What will happen if somebody will try to host illegal content on ThreeFold Grid?

trout2 · March 1, 2022, 4:00pm

We absolutely need a process. DAO can’t simply vote against taking down copyrighted material, there’s a legal requirement to do so.

Is ThreeFold Grid a Cloud Service Provider for GDPR purposes…or, ThreeFold Tech perhaps? https://www.tripwire.com/state-of-security/security-data-protection/cloud/impact-of-gdpr-on-cloud-service-providers

If a data subject asks/demands that their data is deleted (within 30 days) - who does the deletion and how?

Who is in charge of getting the consent of data subjects for their data to be held and for it to be processed and for stopping it leaving the EU etc.?

Data retention periods are very strict under GDPR - who is responsible for policing those - is this TF Tech?

Is ThreeFold considering becoming ISO 27001 compliant? Hard to demonstrate GDPR compliance without it.

If someone on the Grid is hosting copyright protected material and the copyright holder issues a take-down request / demand - Who does it get sent to? The farmer(s) who are hosting the content, the intermediary who sold the hosting solution, TF Tech?

scott · March 3, 2022, 2:42am

The problem I see is that any top level mechanism for this can also be used to achieve censorship. Giving farmers tools for controlling what happens on their own node can help protect minority political speech in the case that the DAO is attempting censorship and also allow farmers to respond to legal issues with greater agility.

No, at least not according to the terms and conditions. Farmers, however, may be.

Your post got me curious about the GDPR implications for farmers, who could fall under the data processor category. Of particular interest to me was article 28, section 1:

Where processing is to be carried out on behalf of a controller, the controller shall use only processors providing sufficient guarantees to implement appropriate technical and organisational measures in such a manner that processing will meet the requirements of this Regulation and ensure the protection of the rights of the data subject.

This suggests to me that data controllers are responsible for choosing compliant processors.

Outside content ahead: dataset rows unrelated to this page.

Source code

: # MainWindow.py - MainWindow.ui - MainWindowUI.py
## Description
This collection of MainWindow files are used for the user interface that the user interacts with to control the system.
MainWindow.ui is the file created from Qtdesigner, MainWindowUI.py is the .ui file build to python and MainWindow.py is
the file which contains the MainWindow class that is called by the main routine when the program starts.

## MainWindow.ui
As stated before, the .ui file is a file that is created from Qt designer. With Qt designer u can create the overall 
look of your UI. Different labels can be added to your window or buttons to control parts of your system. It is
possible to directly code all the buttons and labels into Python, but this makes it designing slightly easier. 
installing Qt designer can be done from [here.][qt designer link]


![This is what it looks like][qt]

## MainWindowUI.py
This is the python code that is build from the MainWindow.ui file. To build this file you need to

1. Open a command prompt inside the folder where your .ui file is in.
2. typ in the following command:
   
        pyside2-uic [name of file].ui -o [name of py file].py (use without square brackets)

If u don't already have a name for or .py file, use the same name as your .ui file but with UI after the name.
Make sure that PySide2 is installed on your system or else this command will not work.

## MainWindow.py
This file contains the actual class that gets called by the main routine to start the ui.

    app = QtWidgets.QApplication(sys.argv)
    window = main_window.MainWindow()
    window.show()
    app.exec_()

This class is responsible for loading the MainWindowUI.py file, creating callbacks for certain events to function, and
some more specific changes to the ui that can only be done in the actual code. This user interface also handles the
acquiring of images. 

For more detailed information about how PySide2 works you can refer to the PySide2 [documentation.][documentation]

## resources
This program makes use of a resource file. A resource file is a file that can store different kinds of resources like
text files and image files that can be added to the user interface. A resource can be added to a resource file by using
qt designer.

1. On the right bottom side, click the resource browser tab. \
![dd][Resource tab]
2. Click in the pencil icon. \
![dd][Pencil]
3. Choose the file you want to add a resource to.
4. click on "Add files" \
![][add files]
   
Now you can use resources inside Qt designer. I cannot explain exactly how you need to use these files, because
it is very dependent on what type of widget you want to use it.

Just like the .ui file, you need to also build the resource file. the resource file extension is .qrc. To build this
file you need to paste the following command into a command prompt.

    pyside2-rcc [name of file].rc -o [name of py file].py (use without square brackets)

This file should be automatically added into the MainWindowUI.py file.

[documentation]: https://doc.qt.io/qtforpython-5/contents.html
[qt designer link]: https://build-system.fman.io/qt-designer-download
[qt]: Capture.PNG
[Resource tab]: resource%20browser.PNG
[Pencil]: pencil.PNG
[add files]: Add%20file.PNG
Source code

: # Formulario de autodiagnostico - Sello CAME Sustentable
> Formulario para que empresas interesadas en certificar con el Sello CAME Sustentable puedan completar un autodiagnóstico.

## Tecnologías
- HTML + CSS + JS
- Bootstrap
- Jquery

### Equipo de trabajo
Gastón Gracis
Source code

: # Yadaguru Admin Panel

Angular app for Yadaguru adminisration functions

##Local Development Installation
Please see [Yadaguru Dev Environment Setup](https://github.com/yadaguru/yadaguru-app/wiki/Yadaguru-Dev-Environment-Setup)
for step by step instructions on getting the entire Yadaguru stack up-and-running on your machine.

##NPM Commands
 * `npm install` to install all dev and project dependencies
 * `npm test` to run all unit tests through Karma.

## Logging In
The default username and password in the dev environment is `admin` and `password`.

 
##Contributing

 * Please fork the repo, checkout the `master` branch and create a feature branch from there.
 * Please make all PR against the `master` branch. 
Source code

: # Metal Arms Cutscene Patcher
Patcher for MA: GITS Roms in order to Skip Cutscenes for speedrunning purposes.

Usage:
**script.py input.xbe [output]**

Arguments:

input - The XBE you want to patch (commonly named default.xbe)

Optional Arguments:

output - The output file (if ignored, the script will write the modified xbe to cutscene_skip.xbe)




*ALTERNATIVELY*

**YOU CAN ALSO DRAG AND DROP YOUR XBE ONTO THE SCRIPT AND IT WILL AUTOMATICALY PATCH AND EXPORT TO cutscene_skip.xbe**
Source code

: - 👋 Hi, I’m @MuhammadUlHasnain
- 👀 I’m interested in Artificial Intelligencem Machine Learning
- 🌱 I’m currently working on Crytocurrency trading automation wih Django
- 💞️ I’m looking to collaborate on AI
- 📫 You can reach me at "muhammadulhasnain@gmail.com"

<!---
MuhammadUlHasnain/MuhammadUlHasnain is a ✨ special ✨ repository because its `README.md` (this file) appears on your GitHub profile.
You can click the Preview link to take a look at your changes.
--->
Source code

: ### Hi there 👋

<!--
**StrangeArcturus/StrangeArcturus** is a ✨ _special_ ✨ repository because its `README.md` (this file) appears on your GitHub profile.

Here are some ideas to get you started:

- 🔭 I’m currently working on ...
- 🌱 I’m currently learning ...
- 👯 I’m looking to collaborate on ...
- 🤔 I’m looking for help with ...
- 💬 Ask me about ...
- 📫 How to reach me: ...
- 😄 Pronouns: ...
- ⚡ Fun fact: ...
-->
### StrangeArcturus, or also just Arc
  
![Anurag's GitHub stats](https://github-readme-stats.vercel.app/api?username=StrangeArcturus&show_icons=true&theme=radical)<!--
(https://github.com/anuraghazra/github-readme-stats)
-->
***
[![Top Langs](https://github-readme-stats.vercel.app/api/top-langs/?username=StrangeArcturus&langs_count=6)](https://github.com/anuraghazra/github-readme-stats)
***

Since it’s probably not currently technically feasible for farmers to achieve GDPR compliance, I think the answer for now is that data controllers who need this compliance should not use the Grid. What changes we’d need to see in the system to allow compliance is another question.

They can trace it to the public IP and whichever farmer owns it. The fact that the IP was rented from the Grid is unlikely to turn up, unless you knew where to look.

noretreat · March 3, 2022, 3:37am

Do we even have access to remove the file if they sent it to the owner of the farm?

trout2 · March 3, 2022, 10:46am

GDPR compliance is non-optional in the EU - it’s the law of the land:

Who does the GDPR apply to?

All EU organisations that collect, store or otherwise process the personal data of individuals residing in the EU, even if they’re not EU citizens.
Organisations based outside the EU that offer goods or services to EU residents, monitor their behaviour, or process their personal data.

Fines for non-compliance:

There are two tiers of administrative fines that can be levied as penalties for non-compliance:

Up to €10 million, or 2% annual global turnover – whichever is higher.
Up to €20 million, or 4% annual global turnover – whichever is higher.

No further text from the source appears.